**PROMPT**
Line filter on the word "true": copy each matching line from the entries.

++++

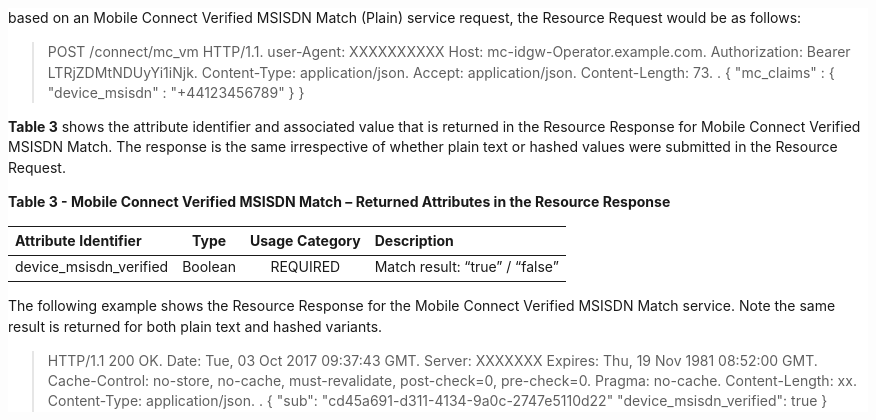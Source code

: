 
based on an Mobile Connect Verified MSISDN Match (Plain) service request, the Resource Request would be as follows:

>POST /connect/mc_vm HTTP/1.1.
user-Agent: XXXXXXXXXX
Host: mc-idgw-Operator.example.com.
Authorization: Bearer LTRjZDMtNDUyYi1iNjk.
Content-Type: application/json.
Accept: application/json.
Content-Length: 73.
.
{
"mc_claims" : {
               "device_msisdn" : "+44123456789"
               }
}

**Table 3** shows the attribute identifier and associated value that is returned in the Resource Response for Mobile Connect Verified MSISDN Match. The response is the same irrespective of whether plain text or hashed values were submitted in the Resource Request.

**Table 3 - Mobile Connect Verified MSISDN Match – Returned Attributes in the Resource Response**

|Attribute Identifier |Type|Usage Category|Description|
|:---|:---:|:---:|:---|
|device_msisdn_verified|Boolean|REQUIRED|Match result: “true” / “false”|

The following example shows the Resource Response for the Mobile Connect Verified MSISDN Match service. Note the same result is returned for both plain text and hashed variants.

>HTTP/1.1 200 OK.
Date: Tue, 03 Oct 2017 09:37:43 GMT.
Server: XXXXXXX
Expires: Thu, 19 Nov 1981 08:52:00 GMT.
Cache-Control: no-store, no-cache, must-revalidate, post-check=0, pre-check=0.
Pragma: no-cache.
Content-Length: xx.
Content-Type: application/json.
.
{
  "sub": "cd45a691-d311-4134-9a0c-2747e5110d22"
  "device_msisdn_verified": true
}
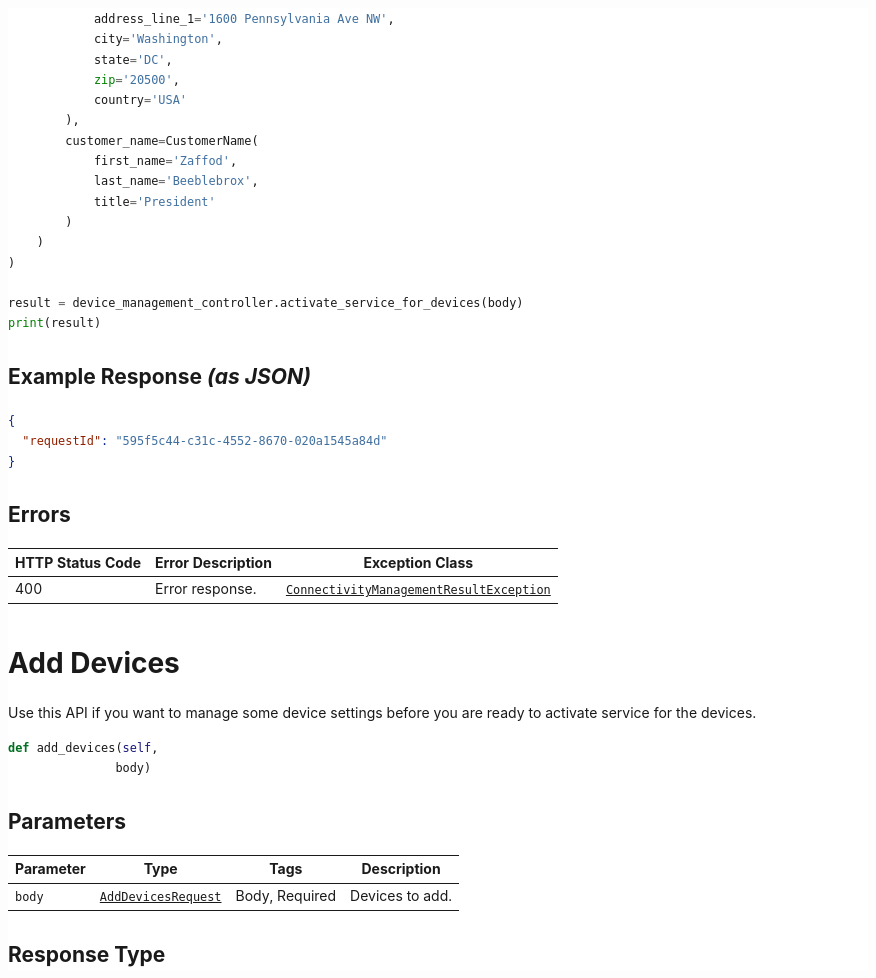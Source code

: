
 ```python
            address_line_1='1600 Pennsylvania Ave NW',
            city='Washington',
            state='DC',
            zip='20500',
            country='USA'
        ),
        customer_name=CustomerName(
            first_name='Zaffod',
            last_name='Beeblebrox',
            title='President'
        )
    )
)

result = device_management_controller.activate_service_for_devices(body)
print(result)
```

## Example Response *(as JSON)*

```json
{
  "requestId": "595f5c44-c31c-4552-8670-020a1545a84d"
}
```

## Errors

| HTTP Status Code | Error Description | Exception Class |
|  --- | --- | --- |
| 400 | Error response. | [`ConnectivityManagementResultException`](../../doc/models/connectivity-management-result-exception.md) |


# Add Devices

Use this API if you want to manage some device settings before you are ready to activate service for the devices.

```python
def add_devices(self,
               body)
```

## Parameters

| Parameter | Type | Tags | Description |
|  --- | --- | --- | --- |
| `body` | [`AddDevicesRequest`](../../doc/models/add-devices-request.md) | Body, Required | Devices to add. |

## Response Type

++++

**RESULT OF THIS EXERCISE**
|device_msisdn_verified|Boolean|REQUIRED|Match result: “true” / “false”|
  "device_msisdn_verified": true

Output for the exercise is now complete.